General information
- Type: Two seat sport and touring aircraft
- National origin: Netherlands
- Manufacturer: N.V. Koolhoven Vliegtuigen
- Number built: 1

History
- First flight: c.1931

= Koolhoven F.K.44 =

Two-seat, single engine sport monoplane

The Koolhoven F.K.44 was a two-seat, single engine sport monoplane designed and built in the Netherlands in the early 1930s. It was built to order, but only one was completed.
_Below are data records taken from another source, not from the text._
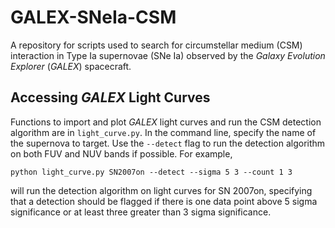 # GALEX-SNeIa-CSM

A repository for scripts used to search for circumstellar medium (CSM) interaction
in Type Ia supernovae (SNe Ia) observed by the *Galaxy Evolution Explorer* (*GALEX*)
spacecraft.

## Accessing *GALEX* Light Curves

Functions to import and plot *GALEX* light curves and run the CSM detection
algorithm are in ``light_curve.py``. In the command line, specify the name of
the supernova to target. Use the ``--detect`` flag to run the detection algorithm
on both FUV and NUV bands if possible. For example,

    python light_curve.py SN2007on --detect --sigma 5 3 --count 1 3

will run the detection algorithm on light curves for SN 2007on, specifying that
a detection should be flagged if there is one data point above 5 sigma significance
or at least three greater than 3 sigma significance.
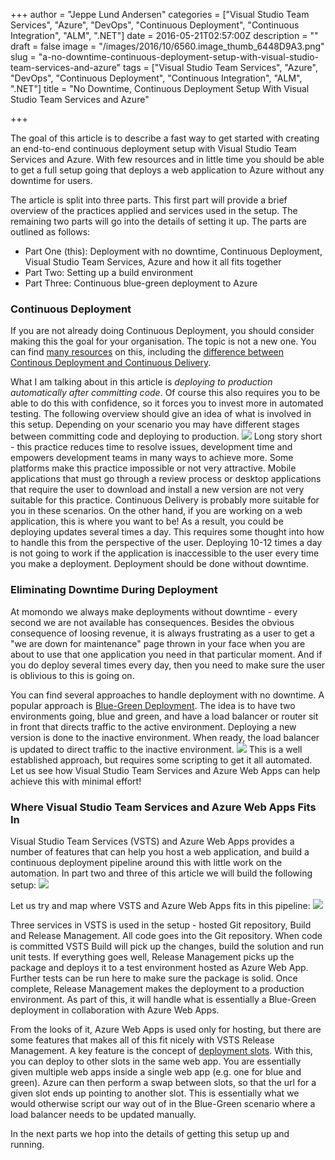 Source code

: +++
author = "Jeppe Lund Andersen"
categories = ["Visual Studio Team Services", "Azure", "DevOps", "Continuous Deployment", "Continuous Integration", "ALM", ".NET"]
date = 2016-05-21T02:57:00Z
description = ""
draft = false
image = "/images/2016/10/6560.image_thumb_6448D9A3.png"
slug = "a-no-downtime-continuous-deployment-setup-with-visual-studio-team-services-and-azure"
tags = ["Visual Studio Team Services", "Azure", "DevOps", "Continuous Deployment", "Continuous Integration", "ALM", ".NET"]
title = "No Downtime, Continuous Deployment Setup With Visual Studio Team Services and Azure"

+++

The goal of this article is to describe a fast way to get started with creating an end-to-end continuous deployment setup with Visual Studio Team Services and Azure. With few resources and in little time you should be able to get a full setup going that deploys a web application to Azure without any downtime for users.

The article is split into three parts. This first part will provide a brief overview of the practices applied and services used in the setup. The remaining two parts will go into the details of setting it up. The parts are outlined as follows:

* Part One (this): Deployment with no downtime, Continuous Deployment, Visual Studio Team Services, Azure and how it all fits together
* Part Two: Setting up a build environment
* Part Three: Continuous blue-green deployment to Azure

### Continuous Deployment
If you are not already doing Continuous Deployment, you should consider making this the goal for your organisation. The topic is not a new one. You can find [many resources](http://martinfowler.com/books/continuousDelivery.html) on this, including the [difference between Continous Deployment and Continuous Delivery](https://puppet.com/blog/continuous-delivery-vs-continuous-deployment-what-s-diff). 

What I am talking about in this article is *deploying to production automatically after committing code*. Of course this also requires you to be able to do this with confidence, so it forces you to invest more in automated testing. The following overview should give an idea of what is involved in this setup. Depending on your scenario you may have different stages between committing code and deploying to production.
![](/images/2016/05/cd-1.png)
Long story short - this practice reduces time to resolve issues, development time and empowers development teams in many ways to achieve more. Some platforms make this practice impossible or not very attractive. Mobile applications that must go through a review process or desktop applications that require the user to download and install a new version are not very suitable for this practice. Continuous Delivery is probably more suitable for you in these scenarios. On the other hand, if you are working on a web application, this is where you want to be! As a result, you could be deploying updates several times a day. This requires some thought into how to handle this from the perspective of the user. Deploying 10-12 times a day is not going to work if the application is inaccessible to the user every time you make a deployment. Deployment should be done without downtime.


### Eliminating Downtime During Deployment
At momondo we always make deployments without downtime - every second we are not available has consequences. Besides the obvious consequence of loosing revenue, it is always frustrating as a user to get a "we are down for maintenance" page thrown in your face when you are about to use that one application you need in that particular moment. And if you do deploy several times every day, then you need to make sure the user is oblivious to this is going on.

You can find several approaches to handle deployment with no downtime. A popular approach is [Blue-Green Deployment](http://martinfowler.com/bliki/BlueGreenDeployment.html). The idea is to have two environments going, blue and green, and have a load balancer or router sit in front that directs traffic to the active environment. Deploying a new version is done to the inactive environment. When ready, the load balancer is updated to direct traffic to the inactive environment. 
![](/images/2016/05/bluegreen-2.png)
This is a well established approach, but requires some scripting to get it all automated. Let us see how Visual Studio Team Services and Azure Web Apps can help achieve this with minimal effort!

### Where Visual Studio Team Services and Azure Web Apps Fits In
Visual Studio Team Services (VSTS) and Azure Web Apps provides a number of features that can help you host a web application, and build a continuous deployment pipeline around this with little work on the automation. In part two and three of this article we will build the following setup:
![](/images/2016/05/pipeline-1.png)

Let us try and map where VSTS and Azure Web Apps fits in this pipeline:
![](/images/2016/05/pipelinewithservices-2.png)

Three services in VSTS is used in the setup - hosted Git repository, Build and Release Management. All code goes into the Git repository. When code is committed VSTS Build will pick up the changes, build the solution and run unit tests. If everything goes well, Release Management picks up the package and deploys it to a test environment hosted as Azure Web App. Further tests can be run here to make sure the package is solid. Once complete, Release Management makes the deployment to a production environment. As part of this, it will handle what is essentially a Blue-Green deployment in collaboration with Azure Web Apps.

From the looks of it, Azure Web Apps is used only for hosting, but there are some features that makes all of this fit nicely with VSTS Release Management. A key feature is the concept of [deployment slots](https://azure.microsoft.com/da-dk/documentation/articles/web-sites-staged-publishing/). With this, you can deploy to other slots in the same web app. You are essentially given multiple web apps inside a single web app (e.g. one for blue and green). Azure can then perform a swap between slots, so that the url for a given slot ends up pointing to another slot. This is essentially what we would otherwise script our way out of in the Blue-Green scenario where a load balancer needs to be updated manually.

In the next parts we hop into the details of getting this setup up and running.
==Design and development==

The F.K.44 was a two-seat sports aircraft with a parasol wing of constant chord and rounded tips, braced on each side by a pair of struts which diverged from the wing spars to the lower fuselage longerons. It was powered by a 115 hp (87 kW) four-cylinder inverted inline Cirrus-Major engine driving a two blade propeller. The fuselage was flat sided. The seats were placed under the wing, surrounded with cabane struts, with a large rectangular cut-out for enhanced visibility in the trailing edge. Behind them the upper decking sloped away; further aft still the fuselage tapered to the tail. The vertical tail was straight tapered and square tipped, the horizontal tail set just above the top of the fuselage and braced to it and the elevators separate with a cut-out to allow rudder movement. The F.K.44's fixed, conventional undercarriage had mainwheels mounted on long, shallow V-struts attached to the lower fuselage longerons and with substantial tall, vertical legs to the forward wing spar, meeting the wing strut.

==Operational history==
The F.K.44 was not intended for production, rather to be built by order. The first such was started but not completed and so the second example was the first and indeed the only one flown. This had been flying for a while on a temporary registration before going on the civil list as PH-AJM on 28 August 1931. It was owned by Jacob Mees, a banker who punningly christened his Koolhoven the "Koolmees" or "Great Tit" in English. The following year Mees gave the Rotterdam Aero Club the use of his aircraft, but it was destroyed in June 1933, during an emergency landing at Castricum following an engine failure.